Andrew H. Limper, M.D.
Andrew H. Limper, M.D.
Our laboratory is principally concerned with understanding the pathogenesis of Pneumocystis carinii pneumonia and other infections of the immune compromised host. P. carinii pneumonia is a common and frequently lethal complication of immune suppression affecting patients with AIDS, malignancy, organ transplantation and underlying inflammatory diseases. Host responses to P. carinii are not fully defined, but center around the alveolar macrophage, which acts to recognize and clear the organism from the lung. Over the past several years our laboratory has investigated mechanisms by which macrophages recognize and respond to P. carinii. Following interaction with P. carinii, macrophages act to phagocytize and degrade the organism. In addition, they are stimulated to release a number of inflammatory mediators, most notably tumor necrosis factor-a and eicosanoid metabolites - predominantly PGE2. While host inflammatory responses are essential to elimination of infection, they contribute significantly to lung injury and respiratory failure. Data from our laboratory suggests that respiratory failure and death in pneumonia is correlated more with the release of inflammatory products than with the organisms burden in the lung.

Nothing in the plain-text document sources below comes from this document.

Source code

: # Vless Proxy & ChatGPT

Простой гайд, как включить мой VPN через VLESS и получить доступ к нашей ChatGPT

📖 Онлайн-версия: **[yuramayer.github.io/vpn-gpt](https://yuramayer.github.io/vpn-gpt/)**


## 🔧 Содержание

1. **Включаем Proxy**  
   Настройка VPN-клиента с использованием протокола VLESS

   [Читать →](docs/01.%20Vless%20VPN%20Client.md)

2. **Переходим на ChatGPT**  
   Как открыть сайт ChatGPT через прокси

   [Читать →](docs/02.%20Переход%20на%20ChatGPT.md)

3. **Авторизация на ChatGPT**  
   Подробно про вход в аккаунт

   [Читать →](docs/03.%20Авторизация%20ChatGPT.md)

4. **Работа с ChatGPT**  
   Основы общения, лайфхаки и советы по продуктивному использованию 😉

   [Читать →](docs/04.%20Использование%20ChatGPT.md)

Our recent studies have centered on the role of the macrophage mannose and beta-glucan receptor systems in mediating phagocytosis and cytokine release in this infection. Our work demonstrates that while the macrophage mannose receptor is the principal mediator of organism phagocytosis, it does not mediate release of TNFa in response to P. carinii. Instead, macrophage TNFa response during infection appears to be largely transduced through the beta-glucan receptor pathway. We have recently purified a 120 kDa P. carinii glycoprotein termed gpA which appears to act as the principal microbial ligand for alveolar macrophage mannose receptors. Efforts are underway to isolate P. carinii components interacting the beta-glucan receptors. Additional studies are underway evaluating the roles of alveolar adhesive proteins including vitronectin, fibronectin, and surfactant components as candidate non-immune opsonins which modulate interaction of P. carinii with the macrophage during infection.